**Information supplied**
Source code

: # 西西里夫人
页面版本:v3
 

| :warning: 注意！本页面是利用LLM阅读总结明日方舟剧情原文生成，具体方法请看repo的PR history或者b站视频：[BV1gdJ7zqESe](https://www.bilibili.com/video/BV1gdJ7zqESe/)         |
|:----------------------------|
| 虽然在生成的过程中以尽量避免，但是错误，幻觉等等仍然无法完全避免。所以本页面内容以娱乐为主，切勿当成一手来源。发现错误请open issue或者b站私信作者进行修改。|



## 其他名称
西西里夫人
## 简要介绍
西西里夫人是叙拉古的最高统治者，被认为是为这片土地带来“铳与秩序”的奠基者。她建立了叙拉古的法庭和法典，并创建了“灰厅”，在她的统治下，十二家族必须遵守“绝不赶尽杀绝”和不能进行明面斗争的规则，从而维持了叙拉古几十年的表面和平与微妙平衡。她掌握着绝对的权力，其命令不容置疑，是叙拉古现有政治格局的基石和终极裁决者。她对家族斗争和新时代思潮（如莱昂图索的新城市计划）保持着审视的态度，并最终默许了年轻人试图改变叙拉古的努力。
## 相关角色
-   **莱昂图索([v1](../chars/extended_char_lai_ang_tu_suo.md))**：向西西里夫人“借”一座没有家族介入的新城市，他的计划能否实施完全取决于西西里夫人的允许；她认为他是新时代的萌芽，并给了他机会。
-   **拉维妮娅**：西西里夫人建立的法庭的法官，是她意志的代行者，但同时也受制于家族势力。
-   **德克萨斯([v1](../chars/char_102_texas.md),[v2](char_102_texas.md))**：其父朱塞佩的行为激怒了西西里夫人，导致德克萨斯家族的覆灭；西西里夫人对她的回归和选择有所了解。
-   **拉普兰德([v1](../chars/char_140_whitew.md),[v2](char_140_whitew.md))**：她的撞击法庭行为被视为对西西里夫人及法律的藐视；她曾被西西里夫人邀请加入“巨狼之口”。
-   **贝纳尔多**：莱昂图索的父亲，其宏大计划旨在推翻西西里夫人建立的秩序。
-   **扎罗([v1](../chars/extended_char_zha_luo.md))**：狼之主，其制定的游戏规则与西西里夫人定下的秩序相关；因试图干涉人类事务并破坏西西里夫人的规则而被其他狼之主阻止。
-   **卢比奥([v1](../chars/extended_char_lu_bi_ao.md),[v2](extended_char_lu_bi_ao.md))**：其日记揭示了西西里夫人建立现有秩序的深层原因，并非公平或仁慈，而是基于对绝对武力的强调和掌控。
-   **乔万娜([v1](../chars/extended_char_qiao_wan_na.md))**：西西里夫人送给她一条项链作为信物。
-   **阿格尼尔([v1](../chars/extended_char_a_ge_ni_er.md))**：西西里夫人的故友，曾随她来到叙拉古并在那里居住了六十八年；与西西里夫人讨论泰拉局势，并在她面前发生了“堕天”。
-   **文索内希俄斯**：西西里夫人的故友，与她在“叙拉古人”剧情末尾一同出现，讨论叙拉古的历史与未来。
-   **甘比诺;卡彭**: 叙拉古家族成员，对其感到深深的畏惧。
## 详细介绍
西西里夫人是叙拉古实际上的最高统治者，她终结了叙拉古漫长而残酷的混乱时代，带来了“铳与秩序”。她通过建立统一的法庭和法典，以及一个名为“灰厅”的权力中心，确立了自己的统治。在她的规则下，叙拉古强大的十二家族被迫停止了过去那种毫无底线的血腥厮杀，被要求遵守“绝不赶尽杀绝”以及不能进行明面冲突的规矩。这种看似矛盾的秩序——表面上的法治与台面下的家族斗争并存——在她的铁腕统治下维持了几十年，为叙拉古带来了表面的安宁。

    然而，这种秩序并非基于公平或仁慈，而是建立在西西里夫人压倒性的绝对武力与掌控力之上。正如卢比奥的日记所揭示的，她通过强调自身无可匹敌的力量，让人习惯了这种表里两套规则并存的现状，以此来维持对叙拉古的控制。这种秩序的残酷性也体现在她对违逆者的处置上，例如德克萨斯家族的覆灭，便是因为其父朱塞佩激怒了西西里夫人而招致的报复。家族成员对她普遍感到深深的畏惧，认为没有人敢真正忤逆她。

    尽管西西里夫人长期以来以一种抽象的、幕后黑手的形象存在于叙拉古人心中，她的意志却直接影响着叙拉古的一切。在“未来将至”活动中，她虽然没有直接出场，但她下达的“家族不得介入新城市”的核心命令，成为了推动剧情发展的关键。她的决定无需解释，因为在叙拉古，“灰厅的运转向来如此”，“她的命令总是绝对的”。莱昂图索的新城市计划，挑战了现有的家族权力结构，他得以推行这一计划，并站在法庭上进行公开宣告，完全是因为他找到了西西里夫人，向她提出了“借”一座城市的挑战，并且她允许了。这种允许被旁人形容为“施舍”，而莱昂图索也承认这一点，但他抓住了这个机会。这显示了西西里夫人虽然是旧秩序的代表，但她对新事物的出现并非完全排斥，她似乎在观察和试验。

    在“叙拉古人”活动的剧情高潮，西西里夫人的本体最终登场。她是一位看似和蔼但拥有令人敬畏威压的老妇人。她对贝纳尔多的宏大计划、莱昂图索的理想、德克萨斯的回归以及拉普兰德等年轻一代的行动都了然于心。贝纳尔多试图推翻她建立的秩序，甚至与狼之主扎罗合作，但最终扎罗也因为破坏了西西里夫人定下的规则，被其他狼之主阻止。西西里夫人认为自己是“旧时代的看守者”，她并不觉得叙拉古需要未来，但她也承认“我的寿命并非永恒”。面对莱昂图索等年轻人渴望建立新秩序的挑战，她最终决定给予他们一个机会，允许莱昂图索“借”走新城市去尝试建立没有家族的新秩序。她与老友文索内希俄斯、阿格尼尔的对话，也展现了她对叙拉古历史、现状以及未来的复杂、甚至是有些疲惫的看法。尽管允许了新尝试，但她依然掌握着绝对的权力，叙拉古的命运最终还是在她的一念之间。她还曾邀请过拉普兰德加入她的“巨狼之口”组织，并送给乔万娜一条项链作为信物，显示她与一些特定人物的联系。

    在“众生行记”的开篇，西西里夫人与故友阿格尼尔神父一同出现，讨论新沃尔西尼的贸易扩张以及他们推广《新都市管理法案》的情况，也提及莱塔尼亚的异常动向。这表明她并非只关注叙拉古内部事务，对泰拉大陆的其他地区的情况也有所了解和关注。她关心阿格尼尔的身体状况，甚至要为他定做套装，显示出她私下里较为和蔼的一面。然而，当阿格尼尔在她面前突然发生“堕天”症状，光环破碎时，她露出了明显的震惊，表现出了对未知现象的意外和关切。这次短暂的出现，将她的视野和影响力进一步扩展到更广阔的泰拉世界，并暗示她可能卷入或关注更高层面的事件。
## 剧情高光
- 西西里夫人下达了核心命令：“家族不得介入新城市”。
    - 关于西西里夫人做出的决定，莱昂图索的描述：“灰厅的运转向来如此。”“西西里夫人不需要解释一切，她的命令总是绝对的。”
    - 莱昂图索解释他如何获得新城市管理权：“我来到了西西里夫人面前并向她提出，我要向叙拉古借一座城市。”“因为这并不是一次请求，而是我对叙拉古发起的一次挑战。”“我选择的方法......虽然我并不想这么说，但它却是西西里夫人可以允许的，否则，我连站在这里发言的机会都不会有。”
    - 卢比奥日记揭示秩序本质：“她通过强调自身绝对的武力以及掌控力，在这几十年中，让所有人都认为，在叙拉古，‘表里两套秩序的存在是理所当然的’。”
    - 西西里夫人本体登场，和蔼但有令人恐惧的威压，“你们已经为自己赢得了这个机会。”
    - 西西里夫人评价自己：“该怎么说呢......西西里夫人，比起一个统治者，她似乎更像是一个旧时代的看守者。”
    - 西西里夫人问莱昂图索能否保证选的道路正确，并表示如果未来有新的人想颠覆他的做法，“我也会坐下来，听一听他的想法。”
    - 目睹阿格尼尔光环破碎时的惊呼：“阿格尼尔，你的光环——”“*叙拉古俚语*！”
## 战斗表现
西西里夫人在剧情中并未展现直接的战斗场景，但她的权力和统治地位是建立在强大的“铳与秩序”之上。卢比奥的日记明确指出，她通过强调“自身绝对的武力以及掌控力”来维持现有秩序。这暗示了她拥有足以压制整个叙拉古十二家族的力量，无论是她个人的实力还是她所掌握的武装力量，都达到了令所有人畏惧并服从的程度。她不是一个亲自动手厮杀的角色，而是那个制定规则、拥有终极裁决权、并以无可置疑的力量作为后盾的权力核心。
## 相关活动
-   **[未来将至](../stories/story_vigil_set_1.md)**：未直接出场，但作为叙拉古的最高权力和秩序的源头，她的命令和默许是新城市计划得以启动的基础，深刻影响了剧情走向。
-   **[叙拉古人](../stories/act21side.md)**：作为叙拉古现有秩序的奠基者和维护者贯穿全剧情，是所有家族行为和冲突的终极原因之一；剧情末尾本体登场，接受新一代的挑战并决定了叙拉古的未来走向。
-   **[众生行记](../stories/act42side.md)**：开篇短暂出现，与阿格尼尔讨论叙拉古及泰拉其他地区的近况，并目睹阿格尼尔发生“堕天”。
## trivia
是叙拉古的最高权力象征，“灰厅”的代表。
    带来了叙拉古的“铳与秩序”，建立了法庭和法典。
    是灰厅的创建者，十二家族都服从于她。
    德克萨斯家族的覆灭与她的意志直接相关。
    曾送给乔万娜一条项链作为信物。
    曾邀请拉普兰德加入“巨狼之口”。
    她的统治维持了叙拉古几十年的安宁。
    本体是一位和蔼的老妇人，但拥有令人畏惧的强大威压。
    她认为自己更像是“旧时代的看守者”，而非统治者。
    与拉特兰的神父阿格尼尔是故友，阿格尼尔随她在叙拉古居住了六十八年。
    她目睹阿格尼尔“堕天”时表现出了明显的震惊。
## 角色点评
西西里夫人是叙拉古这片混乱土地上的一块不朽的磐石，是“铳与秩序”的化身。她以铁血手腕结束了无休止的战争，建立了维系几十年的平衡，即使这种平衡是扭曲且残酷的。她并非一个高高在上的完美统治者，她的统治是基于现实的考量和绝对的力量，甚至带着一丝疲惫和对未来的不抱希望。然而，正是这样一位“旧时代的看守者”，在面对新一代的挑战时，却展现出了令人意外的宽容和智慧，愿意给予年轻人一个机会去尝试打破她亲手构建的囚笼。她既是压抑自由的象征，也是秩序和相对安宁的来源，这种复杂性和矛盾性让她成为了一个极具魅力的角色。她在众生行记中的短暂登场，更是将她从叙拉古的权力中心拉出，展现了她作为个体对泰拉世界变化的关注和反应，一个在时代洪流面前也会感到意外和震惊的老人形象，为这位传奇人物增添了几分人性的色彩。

**What the exercise asks**
Search the material for the string "西西里夫人的故友" and show every line that has it.

**Answer to the problem**
-   **阿格尼尔([v1](../chars/extended_char_a_ge_ni_er.md))**：西西里夫人的故友，曾随她来到叙拉古并在那里居住了六十八年；与西西里夫人讨论泰拉局势，并在她面前发生了“堕天”。
-   **文索内希俄斯**：西西里夫人的故友，与她在“叙拉古人”剧情末尾一同出现，讨论叙拉古的历史与未来。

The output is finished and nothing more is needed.